“The points of contact which the quest of style may have with the so-called classic art do not concern us.

“Others will seek, and will, no doubt, discover, these analogies which in any case cannot be looked upon as a return to methods, conceptions, and values transmitted by classical painting.

“A few examples will illustrate our theory.

“We see no difference between one of those nude figures commonly called artistic and an anatomical plate. There is, on the other hand, an enormous difference between one of these nude figures and our futurist conception of the human body.

“Perspective, such as it is understood by the majority of painters, has for us the very same value which it lends to an engineer’s design.

“The simultaneousness of states of mind in the work of art: that is the intoxicating aim of our art.

“Let us explain again by examples. In painting a person on a balcony, seen from inside the room, we do not limit the scene to what the square frame of the window renders visible; but we try to render the sum total of visual sensations which the person on the balcony has experienced; the sun-bathed throng in the street, the double row of houses which stretch to right and left, the beflowered balconies, etc.

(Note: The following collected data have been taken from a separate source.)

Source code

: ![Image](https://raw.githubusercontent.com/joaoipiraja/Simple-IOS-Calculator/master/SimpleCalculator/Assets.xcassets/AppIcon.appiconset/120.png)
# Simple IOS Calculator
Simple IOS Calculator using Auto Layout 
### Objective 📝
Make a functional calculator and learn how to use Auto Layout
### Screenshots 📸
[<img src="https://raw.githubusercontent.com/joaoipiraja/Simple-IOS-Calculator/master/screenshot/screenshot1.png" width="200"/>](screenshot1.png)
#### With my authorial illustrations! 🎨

This implies the simultaneousness of the ambient, and, therefore, the dislocation and dismemberment of objects, the scattering and fusion of details, freed from accepted logic, and independent from one another.

“In order to make the spectator live in the center of the picture, as we express it in our manifesto, the picture must be the synthesis of what one remembers and of what one sees.

“You must render the invisible which stirs and lives beyond intervening obstacles, what we have on the right, on the left, and behind us, and not merely the small square of life artificially compressed, as it were, by the wings of a stage.”

[This feeling of transparency is fundamental to the theory.]